Fábio Luiz Justino de Ávila, o Barriga, apontado como gerente do tráfico de drogas na comunidade; Wallace de Souza dos Santos, 22 anos; e Ricardo Souza de Vasconcelos, 21, invadiram a residência do barbeiro Cosme da Conceição Casemiro, 36, para tentar escapar de cerco feito por oito policiais do 27ª BPM (Santa Cruz), por volta das 11h. Barriga chegou a usar a filha de Cosme, de apenas 13 anos, como escudo.
Esposas na negociação
A PM chamou negociadores e atiradores de elite do Bope, mas por volta das 14h o clima ficou tenso, quando os bandidos exigiram a presença da imprensa para libertar os reféns. Para tentar a rendição do trio, as mulheres de Barriga, Lúcia Irene Funes de Ávila, 26, e de Ricardo, Bruna Rosalina Nunes, 21, entraram na casa, mas acabaram sendo também mantidas como reféns.
O drama só acabou às 16h, com a rendição dos bandidos, quando a mulher de Wallace, Natália Martins, 21, que está grávida de cinco meses de gêmeos, chegou ao local. Com o trio, havia dois radiotransmissores, dois celulares, duas pistolas e 1.245 papelotes de cocaína.
Bope engole o Jacaré
Os polícias Civil e Militar fizeram ontem operações de combate ao tráfico de drogas no Morro do Urubu, em Pilares, e na Favela do Jacarezinho, no Jacaré, ambas na Zona Norte do Rio. Dois bandidos morreram em confronto, e drogas, munição e arma foram apreendidas.

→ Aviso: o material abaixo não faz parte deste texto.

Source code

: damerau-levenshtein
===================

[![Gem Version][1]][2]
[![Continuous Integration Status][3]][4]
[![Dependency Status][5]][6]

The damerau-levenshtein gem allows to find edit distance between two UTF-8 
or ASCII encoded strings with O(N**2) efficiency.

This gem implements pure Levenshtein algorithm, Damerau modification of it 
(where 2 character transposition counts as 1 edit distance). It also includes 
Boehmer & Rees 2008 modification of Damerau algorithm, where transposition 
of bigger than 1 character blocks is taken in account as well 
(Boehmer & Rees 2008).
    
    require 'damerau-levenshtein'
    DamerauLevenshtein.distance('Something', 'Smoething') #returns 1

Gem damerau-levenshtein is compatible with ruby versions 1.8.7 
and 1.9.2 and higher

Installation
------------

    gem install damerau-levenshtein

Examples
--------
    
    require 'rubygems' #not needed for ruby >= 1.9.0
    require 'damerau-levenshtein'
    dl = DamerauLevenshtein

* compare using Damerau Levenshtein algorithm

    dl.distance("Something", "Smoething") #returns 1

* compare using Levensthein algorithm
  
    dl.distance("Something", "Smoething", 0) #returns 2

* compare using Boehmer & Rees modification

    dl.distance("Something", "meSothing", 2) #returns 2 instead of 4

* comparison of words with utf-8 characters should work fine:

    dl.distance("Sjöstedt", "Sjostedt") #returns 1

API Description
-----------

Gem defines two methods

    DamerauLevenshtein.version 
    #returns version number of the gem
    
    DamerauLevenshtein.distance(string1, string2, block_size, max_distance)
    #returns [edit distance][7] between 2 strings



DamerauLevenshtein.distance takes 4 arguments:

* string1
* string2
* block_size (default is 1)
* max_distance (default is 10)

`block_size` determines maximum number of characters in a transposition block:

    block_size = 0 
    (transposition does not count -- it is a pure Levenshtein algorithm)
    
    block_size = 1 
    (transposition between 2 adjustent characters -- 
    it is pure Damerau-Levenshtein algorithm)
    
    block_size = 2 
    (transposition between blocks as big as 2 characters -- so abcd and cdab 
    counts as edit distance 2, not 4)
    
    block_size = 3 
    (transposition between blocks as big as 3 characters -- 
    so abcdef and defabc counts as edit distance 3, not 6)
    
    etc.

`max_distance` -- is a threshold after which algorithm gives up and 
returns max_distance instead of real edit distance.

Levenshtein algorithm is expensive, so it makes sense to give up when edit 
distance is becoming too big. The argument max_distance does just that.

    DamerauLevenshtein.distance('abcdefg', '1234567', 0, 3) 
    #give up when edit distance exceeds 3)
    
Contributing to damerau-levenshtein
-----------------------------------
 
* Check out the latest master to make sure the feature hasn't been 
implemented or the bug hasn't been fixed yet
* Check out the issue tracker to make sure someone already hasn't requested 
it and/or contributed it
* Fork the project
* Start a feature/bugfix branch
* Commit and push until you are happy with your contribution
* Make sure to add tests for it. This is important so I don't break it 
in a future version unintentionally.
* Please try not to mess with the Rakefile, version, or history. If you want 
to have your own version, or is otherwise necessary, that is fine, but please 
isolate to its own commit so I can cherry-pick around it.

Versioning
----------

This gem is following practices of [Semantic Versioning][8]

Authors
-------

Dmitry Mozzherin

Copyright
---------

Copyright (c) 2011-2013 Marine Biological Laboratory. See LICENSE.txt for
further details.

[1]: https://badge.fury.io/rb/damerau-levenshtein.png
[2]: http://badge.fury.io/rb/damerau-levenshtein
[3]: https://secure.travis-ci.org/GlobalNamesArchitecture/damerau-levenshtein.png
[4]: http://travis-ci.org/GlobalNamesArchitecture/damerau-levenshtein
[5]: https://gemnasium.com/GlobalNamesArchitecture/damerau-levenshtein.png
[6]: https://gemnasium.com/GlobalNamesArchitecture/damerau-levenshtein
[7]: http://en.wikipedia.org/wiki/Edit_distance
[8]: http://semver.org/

Os PMs do Batalhão de Operações Especiais (Bope) chegaram cedo ao Jacarezinho, que é dominado pela facção Comando Vermelho (CV), e houve intenso tiroteio. A operação durou mais de seis horas. Muitas mães evitaram levar seus filhos para a escola, e motoristas que passavam pela Avenida Dom Hélder Câmara chegaram a voltar de marcha a ré para evitar passar próximo ao confronto.
Na Avenida Esperança, os policiais apreenderam 487 pedras de crack, 1.800 trouxinhas de maconha e 25 sacolés de cocaína. Havia ainda folhas impressas com a fotografia do jogador de futebol Ronaldo - os traficantes usaram o nome do Fenômeno para apelidar a carga de crack que é vendida na favela.
Na localidade conhecida como Praça 15, os policiais encontraram um grupo de bandidos, e o gerente do tráfico no Jacarezinho, identificado apenas como Magrinho, foi morto em troca de tiros. Com ele, os policiais apreenderam uma pistola. Os criminosos que conseguiram fugir abandonaram um colete à prova de balas camuflado, material para embalar drogas e 13 cápsulas para pistola calibre 9 mm.
Já o Morro do Urubu foi alvo de operação pela Delegacia de Combate às Drogas (Dcod), que ocupou parte da favela e apreendeu mil pedras de crack, um quilo da droga em sua forma bruta e 600 papelotes de cocaína, além de 50 munições de metralhadora ponto 30, capazes de perfurar o Caveirão.